(Stored dataset items)
#####
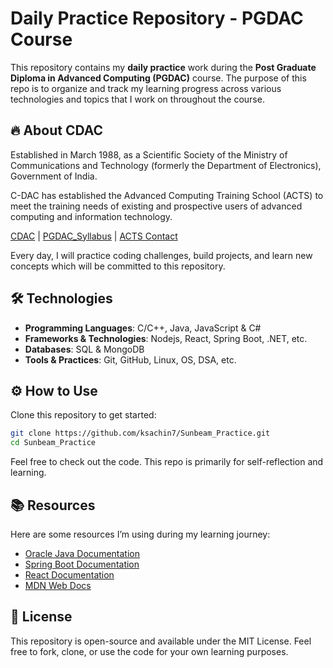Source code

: # Daily Practice Repository - PGDAC Course

This repository contains my **daily practice** work during the **Post Graduate Diploma in Advanced Computing (PGDAC)** course. The purpose of this repo is to organize and track my learning progress across various technologies and topics that I work on throughout the course.

## 🔥 About CDAC

Established in March 1988, as a Scientific Society of the Ministry of Communications and Technology (formerly the Department of Electronics), Government of India.

C-DAC has established the Advanced Computing Training School (ACTS) to meet the training needs of existing and prospective users of advanced computing and information technology. 

<!-- Training Centers like SunBeam has been established, where in hundreds of students and professionals are trained in higher value skills in frontline tools and methodologies technology. -->

[CDAC](https://www.cdac.in/) | [PGDAC_Syllabus](https://www.cdac.in/index.aspx?id=DAC&courseid=0) | [ACTS Contact](https://www.cdac.in/index.aspx?id=edu_acts_EnquiryForm)

<!-- | [Sunbeam](https://www.sunbeaminfo.com/about-us) | [PGDAC-Syllabus](https://www.sunbeaminfo.com/post-graduate-diploma-programmes/PG-DAC) | [Placements](https://www.sunbeaminfo.com/placements) -->

Every day, I will practice coding challenges, build projects, and learn new concepts which will be committed to this repository.

## 🛠 Technologies

- **Programming Languages**: C/C++, Java, JavaScript & C#
- **Frameworks & Technologies**: Nodejs, React, Spring Boot, .NET, etc.
- **Databases**: SQL & MongoDB
- **Tools & Practices**: Git, GitHub, Linux, OS, DSA, etc.

## ⚙️ How to Use

Clone this repository to get started:

```bash
git clone https://github.com/ksachin7/Sunbeam_Practice.git
cd Sunbeam_Practice
```

Feel free to check out the code. This repo is primarily for self-reflection and learning.

## 📚 Resources

Here are some resources I’m using during my learning journey:

- [Oracle Java Documentation](https://docs.oracle.com/en/java/)
- [Spring Boot Documentation](https://spring.io/projects/spring-boot)
- [React Documentation](https://reactjs.org/docs/getting-started.html)
- [MDN Web Docs](https://developer.mozilla.org/en-US/)

<!-- - [Sunbeam](https://www.sunbeaminfo.com/) -->

## 📄 License

This repository is open-source and available under the MIT License. Feel free to fork, clone, or use the code for your own learning purposes.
#####
### Your assignment
Only the lines from the one containing "<!-- - [Sunbeam](https://www.sunbeaminfo.com/)" through the last line of the records belong in the answer, each written out exactly.

### Result for this exercise
<!-- - [Sunbeam](https://www.sunbeaminfo.com/) -->

## 📄 License

This repository is open-source and available under the MIT License. Feel free to fork, clone, or use the code for your own learning purposes.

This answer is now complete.